Hotel Chinzanso Tokyo’s massive urban garden is home to thousands of camellia trees, cherry trees, and other botanical beauties. Its changing seasonal beauty is particularly vibrant in fall when the orange, crimson, and yellow leaves draw visitors from far and wide. The garden is the perfect place for a daytime or evening stroll.

Kinsui Autumn Kaiseki Menu (October 1stNovember 14th)
A seasonal kaiseki menu, an 11-course lunch/dinner featuring traditional exquisite dishes, will be offered for 22,000 yenincluding tax (Additional fees for private rooms). Special appreciation for the changing seasons, characteristic in Japanese culture and lifestyle, is reflected in the menu’s seasonal ingredients such as persimmons, gingko nuts, matsutake mushrooms and splendid alfonsino (kinmedai), as well as its table wares and presentations.

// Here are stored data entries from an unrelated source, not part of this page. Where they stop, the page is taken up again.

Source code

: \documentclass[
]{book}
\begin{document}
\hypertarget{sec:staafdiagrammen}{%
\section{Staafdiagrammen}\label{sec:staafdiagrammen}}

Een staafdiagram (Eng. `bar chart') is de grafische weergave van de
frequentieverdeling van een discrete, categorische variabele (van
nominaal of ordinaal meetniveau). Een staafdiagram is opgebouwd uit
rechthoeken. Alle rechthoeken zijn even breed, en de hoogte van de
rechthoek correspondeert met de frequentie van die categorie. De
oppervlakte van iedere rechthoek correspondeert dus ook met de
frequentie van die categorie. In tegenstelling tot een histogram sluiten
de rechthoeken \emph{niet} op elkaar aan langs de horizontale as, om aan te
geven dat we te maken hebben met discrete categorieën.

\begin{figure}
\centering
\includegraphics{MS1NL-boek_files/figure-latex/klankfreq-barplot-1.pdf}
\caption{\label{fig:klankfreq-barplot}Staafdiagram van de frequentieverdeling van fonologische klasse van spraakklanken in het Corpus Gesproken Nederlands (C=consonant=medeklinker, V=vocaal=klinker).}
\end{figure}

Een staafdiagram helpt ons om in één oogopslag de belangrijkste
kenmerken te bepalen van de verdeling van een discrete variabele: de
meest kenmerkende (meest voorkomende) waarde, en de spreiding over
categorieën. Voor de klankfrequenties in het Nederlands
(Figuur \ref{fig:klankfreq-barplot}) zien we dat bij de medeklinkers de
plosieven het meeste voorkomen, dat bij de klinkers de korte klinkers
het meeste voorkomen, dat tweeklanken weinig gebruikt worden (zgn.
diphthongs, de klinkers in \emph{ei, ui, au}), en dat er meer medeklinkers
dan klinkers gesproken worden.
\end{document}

“Food and seasons are big parts of Japanese culture,” says Tetsu Motomura, the hotel’s General Manager. “We take Japanese cuisine very seriously. We own all our restaurants and train our own chefs. Kinsui represents the refinement of Japanese cuisines and culture.” Last January Fujita Kanko also opened Kinsui Taipei by Hotel Chinzanso Tokyo in Taiwan.

Year-round cultural activities such as kimono fittings and rentals, a Japanese tea ceremony, and a private dinner with entertainment by traditional “geisha” at Kinsui are also available.